Clearly with such an arrangement x rays can be taken from several angles and through many sections of the body. A computer program mathematically interprets all the data and produces a tomogram of the area under investigation.

Magnetic Resonance Imaging (MRI Scan)

These machines use magnetism to scan human bodies. The electro magnets used are very powerful. Several miles of wire are immersed in liquid helium reducing its resistance to zero and creating a super conductor magnet.

Bodies contain much water and water contains hydrogen atoms with their single protons. Protons, like electrons, have a spin property. We saw when looking at magnetism how spin delivers a rotating magnetic field. Zillions of tiny proton magnetic fields are randomly orientated until we switch on the powerful magnet. When we do so protons have little choice but to turn and best align their mini fields with the main field that runs from head to toe.

Gradient coils and radio frequency coils are also a part of an MRI machine. They only come into play during the scan process. The gradient coils vary the powerful magnet field along the tube length whilst radio frequency coils deliver a pulsing magnetic field perpendicular to the main field. The pulsed magnetic fields are of short duration and interact with the gradient main field so that their combination acts on the protons, truing to deflect them from their their aligned state.

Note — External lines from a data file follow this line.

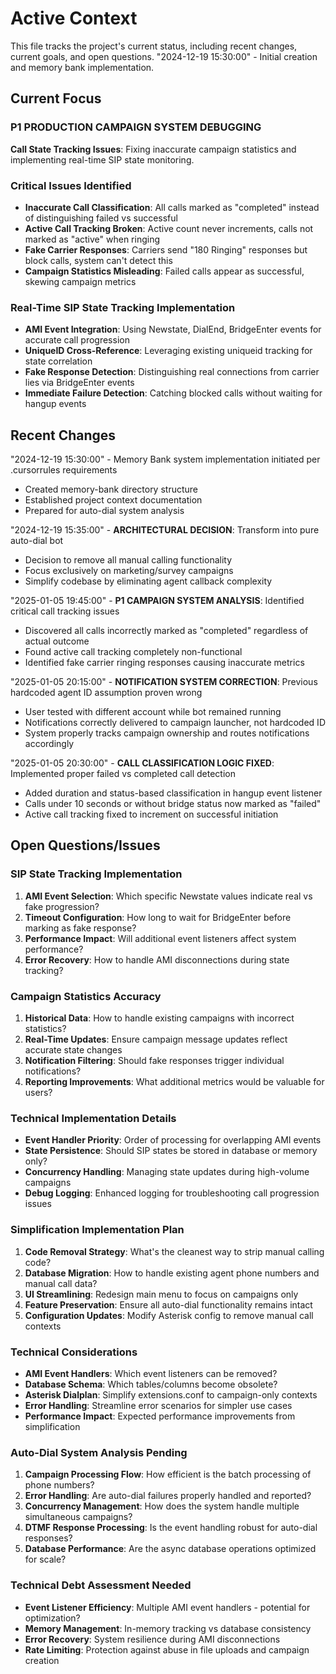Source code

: # Active Context

This file tracks the project's current status, including recent changes, current goals, and open questions.
"2024-12-19 15:30:00" - Initial creation and memory bank implementation.

## Current Focus

### **P1 PRODUCTION CAMPAIGN SYSTEM DEBUGGING**
**Call State Tracking Issues**: Fixing inaccurate campaign statistics and implementing real-time SIP state monitoring.

### Critical Issues Identified
- **Inaccurate Call Classification**: All calls marked as "completed" instead of distinguishing failed vs successful
- **Active Call Tracking Broken**: Active count never increments, calls not marked as "active" when ringing
- **Fake Carrier Responses**: Carriers send "180 Ringing" responses but block calls, system can't detect this
- **Campaign Statistics Misleading**: Failed calls appear as successful, skewing campaign metrics

### Real-Time SIP State Tracking Implementation
- **AMI Event Integration**: Using Newstate, DialEnd, BridgeEnter events for accurate call progression
- **UniqueID Cross-Reference**: Leveraging existing uniqueid tracking for state correlation
- **Fake Response Detection**: Distinguishing real connections from carrier lies via BridgeEnter events
- **Immediate Failure Detection**: Catching blocked calls without waiting for hangup events

## Recent Changes

"2024-12-19 15:30:00" - Memory Bank system implementation initiated per .cursorrules requirements
- Created memory-bank directory structure
- Established project context documentation
- Prepared for auto-dial system analysis

"2024-12-19 15:35:00" - **ARCHITECTURAL DECISION**: Transform into pure auto-dial bot
- Decision to remove all manual calling functionality
- Focus exclusively on marketing/survey campaigns
- Simplify codebase by eliminating agent callback complexity

"2025-01-05 19:45:00" - **P1 CAMPAIGN SYSTEM ANALYSIS**: Identified critical call tracking issues
- Discovered all calls incorrectly marked as "completed" regardless of actual outcome
- Found active call tracking completely non-functional
- Identified fake carrier ringing responses causing inaccurate metrics

"2025-01-05 20:15:00" - **NOTIFICATION SYSTEM CORRECTION**: Previous hardcoded agent ID assumption proven wrong
- User tested with different account while bot remained running
- Notifications correctly delivered to campaign launcher, not hardcoded ID
- System properly tracks campaign ownership and routes notifications accordingly

"2025-01-05 20:30:00" - **CALL CLASSIFICATION LOGIC FIXED**: Implemented proper failed vs completed call detection
- Added duration and status-based classification in hangup event listener
- Calls under 10 seconds or without bridge status now marked as "failed"
- Active call tracking fixed to increment on successful initiation

## Open Questions/Issues

### SIP State Tracking Implementation
1. **AMI Event Selection**: Which specific Newstate values indicate real vs fake progression?
2. **Timeout Configuration**: How long to wait for BridgeEnter before marking as fake response?
3. **Performance Impact**: Will additional event listeners affect system performance?
4. **Error Recovery**: How to handle AMI disconnections during state tracking?

### Campaign Statistics Accuracy
1. **Historical Data**: How to handle existing campaigns with incorrect statistics?
2. **Real-Time Updates**: Ensure campaign message updates reflect accurate state changes
3. **Notification Filtering**: Should fake responses trigger individual notifications?
4. **Reporting Improvements**: What additional metrics would be valuable for users?

### Technical Implementation Details
- **Event Handler Priority**: Order of processing for overlapping AMI events
- **State Persistence**: Should SIP states be stored in database or memory only?
- **Concurrency Handling**: Managing state updates during high-volume campaigns
- **Debug Logging**: Enhanced logging for troubleshooting call progression issues

### Simplification Implementation Plan
1. **Code Removal Strategy**: What's the cleanest way to strip manual calling code?
2. **Database Migration**: How to handle existing agent phone numbers and manual call data?
3. **UI Streamlining**: Redesign main menu to focus on campaigns only
4. **Feature Preservation**: Ensure all auto-dial functionality remains intact
5. **Configuration Updates**: Modify Asterisk config to remove manual call contexts

### Technical Considerations
- **AMI Event Handlers**: Which event listeners can be removed?
- **Database Schema**: Which tables/columns become obsolete?
- **Asterisk Dialplan**: Simplify extensions.conf to campaign-only contexts
- **Error Handling**: Streamline error scenarios for simpler use cases
- **Performance Impact**: Expected performance improvements from simplification

### Auto-Dial System Analysis Pending
1. **Campaign Processing Flow**: How efficient is the batch processing of phone numbers?
2. **Error Handling**: Are auto-dial failures properly handled and reported?
3. **Concurrency Management**: How does the system handle multiple simultaneous campaigns?
4. **DTMF Response Processing**: Is the event handling robust for auto-dial responses?
5. **Database Performance**: Are the async database operations optimized for scale?

### Technical Debt Assessment Needed
- **Event Listener Efficiency**: Multiple AMI event handlers - potential for optimization?
- **Memory Management**: In-memory tracking vs database consistency
- **Error Recovery**: System resilience during AMI disconnections
- **Rate Limiting**: Protection against abuse in file uploads and campaign creation 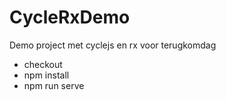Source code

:# CycleRxDemo
Demo project met cyclejs en rx voor terugkomdag

* checkout
* npm install
* npm run serve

The photons emanating from the main and gradient field not only align protons but also mildly influence their structure positions relative to other particles. They thereby have a say in the frequency at which the protons at a specific section will resonate. Resonance occurs when the energy desires and motions of the protons match the frequency of supply photons. When the radio frequency delivers that resonant frequency appropriate to a section the protons absorb much such photon energy and move to and fro in line with it, flipping away from the aligned state.

When the radio frequency is switched off the flipped protons are intent on ceasing their resonant energy interactions and try to re align with the main magnet field. However different structure tissues relax at different rates and so the intensity of release of the photon interactions is different for bones, soft tissues, blood vessels and organs such as brain and heart. Receiver coils act as aerials, detecting and collecting the emitted signals which are used to create a sectional image. The images can reveal unhealthy tissue.

Positron Emission Tomography (PET Scan)

In discussing nuclear energy we saw how some isotopes in undergoing radioactive decay emitted positrons. They have near same energy as an electron but unlike an electron energy that seeks to maintain a distance from other electrons a positron energy will seek out and be attracted to an electron energy to the extent of annihilation outputting two gamma ray energies in the process. PET scans make use of such beta positive radiation.

In the lab an isotope with a short half life is most commonly added via a cyclotron to glucose (sugar) molecules producing what is called a radioactive tracer. For some investigations the isotope may be added to a protein or a hormone. The tracer is usually injected into the blood stream of a patient who then lies on a bed that passes in and out of a circular detector. All this has to be done quickly because of the short half life of the isotope. The isotope may be Carbon 11, Nitrogen 13, Oxygen 15, Fluorine 18, Gallium 68, Zirconium 89 or Rubidium 82.

The blood has the role of taking glucose sugar to every cell in the body for the purpose of energy production and so all cells are soon radiating positrons that annihilate close by electrons and emit gamma rays but at a level related to the energy activity of the cells. This is particularly useful as cancer cells are noted for being high users of energy. PET scans do not so much deliver a picture of the human body as a picture of its levels of activity. They are therefore most used in conjunction with the machines earlier described.

The gamma rays are emitted in pairs but in near opposite directions. They are detected by a scintillator material that fluoresces when struck by high energy photons. The light output passes through photo multipliers and along with details of bed position enable the establishment of a 3d picture of body activity levels.